Australian navy may track Japan's whaling fleet
CANBERRA (Reuters) - Australia's new government may send a navy ship to Antarctica to track Japan's whaling fleet and gather evidence to mount a legal challenge, Prime Minister Kevin Rudd said on Thursday.
Japan's whaling fleet plans to hunt 935 minke whales, 50 fin whales and for the first time in 40 years, 50 humpback whales for research over the Antarctic summer, with the fleet already on its way south followed by anti-whaling activists.
"We take seriously Australia's international obligations on the proper protection of whales," Rudd told reporters on the sidelines of the U.N. environment summit in Bali.
"We would not rule out the use of Australian assets to collect appropriate data including photographic evidence concerning whaling activities," he said, adding a decision on sending a ship was likely next week.
Humpbacks were hunted nearly to extinction until protected by the International Whaling Commission in 1966.
Australia is a strong opponent of whaling and Rudd's government is mulling a legal case against Japan in the International Court of Justice in The Hague.

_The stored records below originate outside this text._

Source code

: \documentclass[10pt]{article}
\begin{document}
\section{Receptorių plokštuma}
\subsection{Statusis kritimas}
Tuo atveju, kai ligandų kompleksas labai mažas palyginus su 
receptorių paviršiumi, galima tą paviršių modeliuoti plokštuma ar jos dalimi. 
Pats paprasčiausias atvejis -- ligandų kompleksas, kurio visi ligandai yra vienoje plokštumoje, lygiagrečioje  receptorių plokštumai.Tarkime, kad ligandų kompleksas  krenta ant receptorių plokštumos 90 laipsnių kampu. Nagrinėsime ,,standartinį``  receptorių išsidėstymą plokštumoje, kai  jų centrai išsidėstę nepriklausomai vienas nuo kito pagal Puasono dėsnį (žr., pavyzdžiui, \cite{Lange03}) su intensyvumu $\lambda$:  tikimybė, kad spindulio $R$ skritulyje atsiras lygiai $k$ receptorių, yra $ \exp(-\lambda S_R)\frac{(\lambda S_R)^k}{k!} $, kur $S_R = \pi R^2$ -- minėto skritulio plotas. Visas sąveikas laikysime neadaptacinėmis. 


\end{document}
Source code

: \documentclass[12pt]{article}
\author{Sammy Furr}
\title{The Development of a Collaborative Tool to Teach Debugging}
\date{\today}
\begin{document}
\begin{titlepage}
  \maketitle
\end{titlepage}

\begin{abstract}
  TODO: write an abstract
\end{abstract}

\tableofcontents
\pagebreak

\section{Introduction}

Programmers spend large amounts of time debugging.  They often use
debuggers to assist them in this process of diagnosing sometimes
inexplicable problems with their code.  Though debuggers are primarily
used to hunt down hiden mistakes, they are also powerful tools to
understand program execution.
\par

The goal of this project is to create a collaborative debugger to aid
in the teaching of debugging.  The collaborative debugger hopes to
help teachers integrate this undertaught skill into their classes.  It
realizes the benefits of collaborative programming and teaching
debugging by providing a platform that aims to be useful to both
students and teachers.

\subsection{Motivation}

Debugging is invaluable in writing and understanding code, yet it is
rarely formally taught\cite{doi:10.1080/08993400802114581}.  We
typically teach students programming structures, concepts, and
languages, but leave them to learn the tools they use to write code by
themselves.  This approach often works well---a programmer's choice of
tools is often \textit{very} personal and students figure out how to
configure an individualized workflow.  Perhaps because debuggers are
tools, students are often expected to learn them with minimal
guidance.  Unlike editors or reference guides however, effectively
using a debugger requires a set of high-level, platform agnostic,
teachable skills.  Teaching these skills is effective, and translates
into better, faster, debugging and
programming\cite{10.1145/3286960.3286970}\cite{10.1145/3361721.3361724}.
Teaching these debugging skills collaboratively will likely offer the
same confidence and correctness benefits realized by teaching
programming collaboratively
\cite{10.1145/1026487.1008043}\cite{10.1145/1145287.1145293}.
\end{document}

Japan's fisheries agency, confident its whaling rights will be confirmed, has challenged any country to take it to the court for a binding judgment.
Japan's new ambassador to Canberra, Taka-aki Kojima, this week said Tokyo was aware of widespread anger in Australia over Japan's whaling plans, but said research whaling was lawful in accordance with international conventions.
Kojima said new Australian Foreign Minister Steven Smith had promised stronger action against Japanese whaling than Australia's previous conservative government.
Japan has long resisted pressure to stop scientific whaling and says whaling is a cherished cultural tradition.
The meat, which under commission rules must be sold for consumption, ends up in supermarkets and restaurants, but the appetite for what is now a delicacy is fading.
Rudd's center-left Labor government has flagged sending warships beyond Australian waters into the country's self-proclaimed Antarctic territory, not recognized by other nations and which includes a whale sanctuary.
Australian international law specialist Don Rothwell earlier this year warned naval patrols would breach the 1959 Antarctic Treaty, which deemed Antarctica to be a demilitarized zone, and possibly spark an international incident.